Eddie AI logo with header text "NAB 2026 Best in Show" as well as the Red Shark Best In Show award badge and NAB show logo
Eddie AI logo with header text "NAB 2026 Best in Show" as well as the Red Shark Best In Show award badge and NAB show logo

Eddie has been logging A-roll and B-roll on its own for a while — transcribing dialogue, tagging visuals, grouping clips by topic, generating stringouts you can drop into your NLE. It works when the footage speaks for itself.

But editors don't usually walk into a project blind. You know the angle. You know who the subject is. You know which scenes carry the film and which ones are filler. Until now, that context lived in your head — or in a Slack thread with the director — and Eddie had to figure it out from raw material.

Logging v2 changes that. You can now tell Eddie what to focus on, clip by clip, before it starts.

What's new

Topic steering — up to five per clip. When you bring footage into Eddie, you can specify what to look for on a per-clip basis: topics or themes, key characters or speakers, product names, recurring locations, specific objects, actions, or visual moments. The bins, stringouts, and searchable transcripts come back organized around what you told Eddie matters, not what it guessed.

Backgrounder documents. Attach a Google Doc, PDF, or Word file at import — a brief, a treatment, a director's note, an interview outline — and Eddie reads it before logging. Story intent goes in at the front of the workflow instead of arriving later as corrective prompts in chat.

Stills support for B-roll. Photographs get logged alongside video clips. Useful for documentary, archival, and brand projects where stills carry real story weight.

20 hours of source material on Pro+. Docs/Stringouts mode now handles up to 20 hours per project. That covers documentary scale, multi-day interview shoots, conference coverage, and the kinds of long-form projects where logging is the bottleneck.

Why this matters

AI assemblies are only as good as the brief. If Eddie has to infer the story from raw footage, you'll spend the back half of your session prompting it toward what you actually wanted. Topic steering and backgrounders close that loop earlier — less corrective prompting, cleaner first-pass logs, stringouts that already lean toward your edit.

It's the same principle as briefing an assistant editor: the more they know going in, the less you have to redo later.

How to use it

  1. Open Eddie and start a new project in Log A-Roll / B-Roll mode.

  2. Upload your footage.

  3. For each clip (or batch), add your topics — up to five. Keep them specific to your story (e.g. "post-fire recovery," "Sarah's testimony," "drone exteriors of the warehouse").

  4. Optionally, attach a backgrounder doc — your treatment, brief, or shot list.

  5. Let Eddie log. The bins, transcripts, and stringouts that come back will be shaped by what you told it to care about.

Export to Adobe Premiere Pro, DaVinci Resolve, or Final Cut Pro as usual.

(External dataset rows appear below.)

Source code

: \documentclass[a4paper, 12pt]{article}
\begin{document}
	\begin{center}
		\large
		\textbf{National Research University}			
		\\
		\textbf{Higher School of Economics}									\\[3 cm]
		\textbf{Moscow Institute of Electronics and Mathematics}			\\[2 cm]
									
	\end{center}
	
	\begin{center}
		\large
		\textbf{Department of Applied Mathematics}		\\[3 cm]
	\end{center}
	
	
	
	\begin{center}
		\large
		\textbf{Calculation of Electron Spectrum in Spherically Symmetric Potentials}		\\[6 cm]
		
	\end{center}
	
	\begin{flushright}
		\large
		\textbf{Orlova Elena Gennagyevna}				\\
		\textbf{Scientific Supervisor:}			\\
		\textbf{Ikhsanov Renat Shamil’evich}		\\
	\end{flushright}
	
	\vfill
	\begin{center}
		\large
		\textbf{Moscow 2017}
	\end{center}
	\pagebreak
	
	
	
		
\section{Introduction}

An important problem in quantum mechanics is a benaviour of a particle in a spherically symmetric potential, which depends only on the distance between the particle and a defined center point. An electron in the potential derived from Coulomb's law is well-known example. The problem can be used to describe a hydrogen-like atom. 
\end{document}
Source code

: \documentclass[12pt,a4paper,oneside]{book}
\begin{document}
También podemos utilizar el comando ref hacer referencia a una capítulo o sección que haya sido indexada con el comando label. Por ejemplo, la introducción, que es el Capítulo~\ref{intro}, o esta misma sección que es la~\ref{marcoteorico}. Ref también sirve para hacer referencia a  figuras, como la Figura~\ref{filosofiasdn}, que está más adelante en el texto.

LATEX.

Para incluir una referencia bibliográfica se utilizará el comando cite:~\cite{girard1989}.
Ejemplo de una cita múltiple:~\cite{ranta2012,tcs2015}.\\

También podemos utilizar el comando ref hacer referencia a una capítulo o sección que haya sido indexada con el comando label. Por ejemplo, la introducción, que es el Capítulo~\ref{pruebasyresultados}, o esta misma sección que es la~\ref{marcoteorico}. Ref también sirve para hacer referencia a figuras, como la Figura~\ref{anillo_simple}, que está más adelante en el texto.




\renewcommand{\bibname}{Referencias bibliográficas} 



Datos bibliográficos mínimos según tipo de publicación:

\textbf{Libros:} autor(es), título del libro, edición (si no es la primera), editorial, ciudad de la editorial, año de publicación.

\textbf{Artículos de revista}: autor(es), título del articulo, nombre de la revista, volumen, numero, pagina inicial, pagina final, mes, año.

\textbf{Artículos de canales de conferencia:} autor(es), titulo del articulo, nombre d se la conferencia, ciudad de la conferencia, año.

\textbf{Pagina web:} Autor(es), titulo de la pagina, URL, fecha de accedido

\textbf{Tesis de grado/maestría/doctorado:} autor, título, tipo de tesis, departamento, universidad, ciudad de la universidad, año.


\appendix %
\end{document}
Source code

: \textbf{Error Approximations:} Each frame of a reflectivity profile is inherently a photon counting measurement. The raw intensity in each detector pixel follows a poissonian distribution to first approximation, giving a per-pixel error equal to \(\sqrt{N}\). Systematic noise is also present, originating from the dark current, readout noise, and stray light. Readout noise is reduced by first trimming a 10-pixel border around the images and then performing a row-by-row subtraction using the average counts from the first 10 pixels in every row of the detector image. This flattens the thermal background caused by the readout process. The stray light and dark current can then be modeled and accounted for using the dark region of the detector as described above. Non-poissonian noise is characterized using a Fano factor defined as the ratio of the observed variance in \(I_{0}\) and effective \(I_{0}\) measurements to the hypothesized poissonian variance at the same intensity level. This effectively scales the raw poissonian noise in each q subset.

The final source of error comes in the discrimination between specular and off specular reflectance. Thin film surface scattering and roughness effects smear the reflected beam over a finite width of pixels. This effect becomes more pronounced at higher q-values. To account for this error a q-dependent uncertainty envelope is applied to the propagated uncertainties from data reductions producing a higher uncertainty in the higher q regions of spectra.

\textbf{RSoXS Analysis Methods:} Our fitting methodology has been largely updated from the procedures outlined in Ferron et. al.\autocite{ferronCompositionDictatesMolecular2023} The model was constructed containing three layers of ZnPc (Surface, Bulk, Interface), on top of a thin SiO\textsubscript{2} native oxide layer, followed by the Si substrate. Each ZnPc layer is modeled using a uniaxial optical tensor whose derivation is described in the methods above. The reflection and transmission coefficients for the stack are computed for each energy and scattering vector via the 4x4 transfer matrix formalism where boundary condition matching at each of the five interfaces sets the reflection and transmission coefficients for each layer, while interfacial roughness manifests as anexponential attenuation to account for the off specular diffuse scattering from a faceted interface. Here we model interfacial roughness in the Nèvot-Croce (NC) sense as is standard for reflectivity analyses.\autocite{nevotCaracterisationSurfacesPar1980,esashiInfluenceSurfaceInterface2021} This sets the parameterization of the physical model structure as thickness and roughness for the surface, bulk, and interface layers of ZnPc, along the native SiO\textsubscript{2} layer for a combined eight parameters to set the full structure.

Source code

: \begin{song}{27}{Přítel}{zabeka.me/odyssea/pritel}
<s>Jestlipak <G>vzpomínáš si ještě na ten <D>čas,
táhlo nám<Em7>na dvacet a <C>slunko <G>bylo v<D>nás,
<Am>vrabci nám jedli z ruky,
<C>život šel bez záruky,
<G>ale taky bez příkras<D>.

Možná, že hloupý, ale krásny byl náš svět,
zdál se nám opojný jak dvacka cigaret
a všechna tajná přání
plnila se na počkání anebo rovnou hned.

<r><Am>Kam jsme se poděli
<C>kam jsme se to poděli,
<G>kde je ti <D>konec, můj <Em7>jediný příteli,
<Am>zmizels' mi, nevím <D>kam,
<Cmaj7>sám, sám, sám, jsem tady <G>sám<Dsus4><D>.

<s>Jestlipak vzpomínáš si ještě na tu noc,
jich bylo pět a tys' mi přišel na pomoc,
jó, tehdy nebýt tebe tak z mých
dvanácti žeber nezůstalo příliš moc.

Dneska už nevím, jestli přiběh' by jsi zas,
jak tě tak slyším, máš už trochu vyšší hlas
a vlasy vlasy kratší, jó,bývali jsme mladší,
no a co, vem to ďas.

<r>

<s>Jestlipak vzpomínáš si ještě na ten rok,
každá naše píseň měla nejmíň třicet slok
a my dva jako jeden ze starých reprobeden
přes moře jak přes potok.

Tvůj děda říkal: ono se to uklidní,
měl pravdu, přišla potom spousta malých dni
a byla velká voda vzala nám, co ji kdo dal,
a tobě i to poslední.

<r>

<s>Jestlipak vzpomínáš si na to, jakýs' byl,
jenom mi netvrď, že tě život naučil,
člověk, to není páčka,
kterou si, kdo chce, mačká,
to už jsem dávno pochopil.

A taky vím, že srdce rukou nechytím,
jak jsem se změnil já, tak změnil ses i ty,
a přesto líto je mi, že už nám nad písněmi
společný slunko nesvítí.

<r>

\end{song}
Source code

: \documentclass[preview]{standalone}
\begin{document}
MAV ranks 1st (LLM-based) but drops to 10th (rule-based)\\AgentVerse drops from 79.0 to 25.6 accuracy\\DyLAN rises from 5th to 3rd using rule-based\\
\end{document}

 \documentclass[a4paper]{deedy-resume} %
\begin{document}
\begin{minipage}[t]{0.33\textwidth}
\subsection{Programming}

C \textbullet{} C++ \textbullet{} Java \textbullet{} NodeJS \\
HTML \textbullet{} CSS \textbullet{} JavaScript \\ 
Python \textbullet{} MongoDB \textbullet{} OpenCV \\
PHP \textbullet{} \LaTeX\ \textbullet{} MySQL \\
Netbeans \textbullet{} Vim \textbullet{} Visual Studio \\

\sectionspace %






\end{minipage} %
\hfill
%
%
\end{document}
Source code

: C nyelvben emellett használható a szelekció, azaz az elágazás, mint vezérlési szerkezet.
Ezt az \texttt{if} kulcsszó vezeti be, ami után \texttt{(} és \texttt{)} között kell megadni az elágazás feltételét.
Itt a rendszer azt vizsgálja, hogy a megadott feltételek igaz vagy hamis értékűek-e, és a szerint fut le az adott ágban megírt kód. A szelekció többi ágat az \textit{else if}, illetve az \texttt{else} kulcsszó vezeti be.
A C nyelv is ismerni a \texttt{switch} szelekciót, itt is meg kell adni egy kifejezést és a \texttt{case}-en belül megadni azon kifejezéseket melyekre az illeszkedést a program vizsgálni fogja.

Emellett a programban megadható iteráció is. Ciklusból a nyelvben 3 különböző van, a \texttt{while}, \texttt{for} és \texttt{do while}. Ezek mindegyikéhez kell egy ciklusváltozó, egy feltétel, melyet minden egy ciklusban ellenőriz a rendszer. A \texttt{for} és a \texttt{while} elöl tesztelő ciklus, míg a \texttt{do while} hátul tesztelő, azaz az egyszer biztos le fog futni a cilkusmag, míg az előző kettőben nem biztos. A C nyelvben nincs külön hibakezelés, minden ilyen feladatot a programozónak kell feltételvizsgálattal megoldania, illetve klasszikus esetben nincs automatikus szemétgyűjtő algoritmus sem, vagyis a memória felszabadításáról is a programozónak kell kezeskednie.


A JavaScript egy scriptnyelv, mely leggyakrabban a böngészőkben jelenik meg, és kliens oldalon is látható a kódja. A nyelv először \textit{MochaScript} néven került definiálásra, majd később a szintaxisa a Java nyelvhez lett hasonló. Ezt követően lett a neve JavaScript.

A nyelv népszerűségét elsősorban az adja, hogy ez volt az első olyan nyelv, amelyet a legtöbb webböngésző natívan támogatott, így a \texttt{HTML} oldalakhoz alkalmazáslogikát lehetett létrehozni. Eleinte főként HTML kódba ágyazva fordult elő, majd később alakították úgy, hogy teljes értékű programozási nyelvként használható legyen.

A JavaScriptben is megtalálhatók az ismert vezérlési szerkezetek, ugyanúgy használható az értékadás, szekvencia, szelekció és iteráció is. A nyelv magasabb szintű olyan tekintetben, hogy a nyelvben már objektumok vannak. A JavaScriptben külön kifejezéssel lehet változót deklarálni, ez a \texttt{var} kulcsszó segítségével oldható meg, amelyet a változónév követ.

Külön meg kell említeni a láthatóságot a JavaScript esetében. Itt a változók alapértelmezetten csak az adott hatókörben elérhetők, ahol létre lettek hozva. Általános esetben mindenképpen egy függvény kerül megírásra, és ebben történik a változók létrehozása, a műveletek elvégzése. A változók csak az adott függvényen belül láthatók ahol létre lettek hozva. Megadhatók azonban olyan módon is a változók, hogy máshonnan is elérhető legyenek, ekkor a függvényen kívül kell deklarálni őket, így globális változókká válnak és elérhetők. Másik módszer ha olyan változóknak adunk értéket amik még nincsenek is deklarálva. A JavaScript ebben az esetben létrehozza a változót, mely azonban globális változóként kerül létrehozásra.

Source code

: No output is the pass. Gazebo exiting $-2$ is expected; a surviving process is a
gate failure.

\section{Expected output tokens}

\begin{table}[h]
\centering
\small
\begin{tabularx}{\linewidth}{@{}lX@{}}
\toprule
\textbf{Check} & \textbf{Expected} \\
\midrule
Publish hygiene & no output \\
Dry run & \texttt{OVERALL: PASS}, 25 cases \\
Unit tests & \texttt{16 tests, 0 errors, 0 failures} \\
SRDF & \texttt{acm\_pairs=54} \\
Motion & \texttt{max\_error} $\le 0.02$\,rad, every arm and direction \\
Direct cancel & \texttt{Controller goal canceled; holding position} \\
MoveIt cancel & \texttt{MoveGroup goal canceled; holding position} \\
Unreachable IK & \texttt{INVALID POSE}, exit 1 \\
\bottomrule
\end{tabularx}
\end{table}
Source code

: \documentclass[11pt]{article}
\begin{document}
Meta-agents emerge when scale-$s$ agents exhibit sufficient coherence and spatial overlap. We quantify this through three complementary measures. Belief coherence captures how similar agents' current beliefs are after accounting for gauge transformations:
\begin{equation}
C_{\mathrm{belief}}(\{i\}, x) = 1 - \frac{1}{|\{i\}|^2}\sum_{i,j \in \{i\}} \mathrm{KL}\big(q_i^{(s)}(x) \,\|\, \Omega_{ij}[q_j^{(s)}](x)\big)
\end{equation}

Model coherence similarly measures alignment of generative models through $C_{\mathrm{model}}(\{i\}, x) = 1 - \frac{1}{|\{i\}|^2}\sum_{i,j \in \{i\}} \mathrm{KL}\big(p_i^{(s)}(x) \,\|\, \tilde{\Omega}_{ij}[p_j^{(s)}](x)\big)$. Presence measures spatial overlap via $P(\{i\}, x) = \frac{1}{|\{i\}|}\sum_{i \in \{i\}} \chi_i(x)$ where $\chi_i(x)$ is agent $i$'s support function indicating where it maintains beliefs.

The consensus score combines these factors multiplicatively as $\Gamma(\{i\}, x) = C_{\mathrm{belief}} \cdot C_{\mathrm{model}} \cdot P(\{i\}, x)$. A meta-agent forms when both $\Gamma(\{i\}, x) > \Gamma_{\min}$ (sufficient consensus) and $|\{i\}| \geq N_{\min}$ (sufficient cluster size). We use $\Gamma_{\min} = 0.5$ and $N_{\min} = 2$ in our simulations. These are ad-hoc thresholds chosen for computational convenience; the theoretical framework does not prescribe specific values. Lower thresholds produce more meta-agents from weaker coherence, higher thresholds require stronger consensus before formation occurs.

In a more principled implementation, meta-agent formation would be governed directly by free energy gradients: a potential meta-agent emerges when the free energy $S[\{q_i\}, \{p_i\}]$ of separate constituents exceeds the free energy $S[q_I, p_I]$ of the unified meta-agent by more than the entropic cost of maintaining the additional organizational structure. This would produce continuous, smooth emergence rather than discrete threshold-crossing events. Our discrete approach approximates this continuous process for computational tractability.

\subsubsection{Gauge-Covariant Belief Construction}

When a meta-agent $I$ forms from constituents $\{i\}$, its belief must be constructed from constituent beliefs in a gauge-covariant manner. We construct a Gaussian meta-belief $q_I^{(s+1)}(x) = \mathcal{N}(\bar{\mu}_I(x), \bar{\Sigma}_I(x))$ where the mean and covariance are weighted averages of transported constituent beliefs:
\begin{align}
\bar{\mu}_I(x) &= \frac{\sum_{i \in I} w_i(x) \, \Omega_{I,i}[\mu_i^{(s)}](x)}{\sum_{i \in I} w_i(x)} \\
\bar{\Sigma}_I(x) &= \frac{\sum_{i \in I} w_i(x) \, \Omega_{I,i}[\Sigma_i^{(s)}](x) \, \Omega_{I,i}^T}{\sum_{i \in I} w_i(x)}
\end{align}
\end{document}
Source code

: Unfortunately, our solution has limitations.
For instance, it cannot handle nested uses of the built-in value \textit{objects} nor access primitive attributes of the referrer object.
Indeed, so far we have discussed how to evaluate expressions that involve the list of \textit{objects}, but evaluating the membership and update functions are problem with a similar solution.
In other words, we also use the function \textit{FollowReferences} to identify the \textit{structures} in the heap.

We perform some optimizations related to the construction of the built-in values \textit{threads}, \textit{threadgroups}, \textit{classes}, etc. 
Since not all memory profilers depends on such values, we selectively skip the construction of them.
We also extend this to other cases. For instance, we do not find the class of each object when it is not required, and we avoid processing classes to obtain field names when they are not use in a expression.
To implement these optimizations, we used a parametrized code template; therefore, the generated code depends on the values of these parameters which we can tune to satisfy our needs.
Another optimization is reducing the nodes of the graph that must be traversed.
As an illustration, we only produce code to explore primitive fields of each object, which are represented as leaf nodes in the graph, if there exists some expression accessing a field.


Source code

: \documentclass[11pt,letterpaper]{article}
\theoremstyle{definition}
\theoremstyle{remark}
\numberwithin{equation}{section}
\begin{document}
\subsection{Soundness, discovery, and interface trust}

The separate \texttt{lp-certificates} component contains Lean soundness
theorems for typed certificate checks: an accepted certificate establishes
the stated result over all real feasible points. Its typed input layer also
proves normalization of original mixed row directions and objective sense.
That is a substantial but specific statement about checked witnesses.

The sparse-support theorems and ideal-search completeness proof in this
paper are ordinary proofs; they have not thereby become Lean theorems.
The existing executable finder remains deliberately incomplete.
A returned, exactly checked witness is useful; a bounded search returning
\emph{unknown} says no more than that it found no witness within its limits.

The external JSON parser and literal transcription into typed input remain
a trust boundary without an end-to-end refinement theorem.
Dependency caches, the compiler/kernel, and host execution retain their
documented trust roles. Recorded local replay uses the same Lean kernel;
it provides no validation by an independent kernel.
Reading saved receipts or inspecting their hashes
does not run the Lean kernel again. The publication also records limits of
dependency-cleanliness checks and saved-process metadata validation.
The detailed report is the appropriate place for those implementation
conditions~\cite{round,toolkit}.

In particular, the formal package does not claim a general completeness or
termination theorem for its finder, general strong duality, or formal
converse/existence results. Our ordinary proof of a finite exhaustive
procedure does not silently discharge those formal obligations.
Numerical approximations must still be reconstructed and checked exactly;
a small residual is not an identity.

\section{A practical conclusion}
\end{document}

Multicam and Dirty Multicam handling are unchanged.

Private beta: B-roll-driven edits

If you cut event sizzles, wedding videos, brand pieces, or anything else where the visuals drive the story — we have a private beta open. You'll get early access to a B-roll-first edit experience built on top of Logging v2. Reach out and tell us about a project you'd test it on.

What's next

We're extending the topic-steering and backgrounder context capability to the dedicated A/B-roll logging mode in a future release, so editors who stay in pure logging workflows get the same upfront control.

Try it now

Logging v2 is live. Topic steering, backgrounders, and stills support work on every tier. The 20-hour Docs/Stringouts cap requires Pro+.

Download Eddie or open the app and start a new project.

Coverage: CineD · RedShark News

In Summary

Eddie's Logging v2 adds topic steering, so you can direct what it listens for, and backgrounder documents, so it understands the context of your footage, making the first logging pass sharper and more in your control.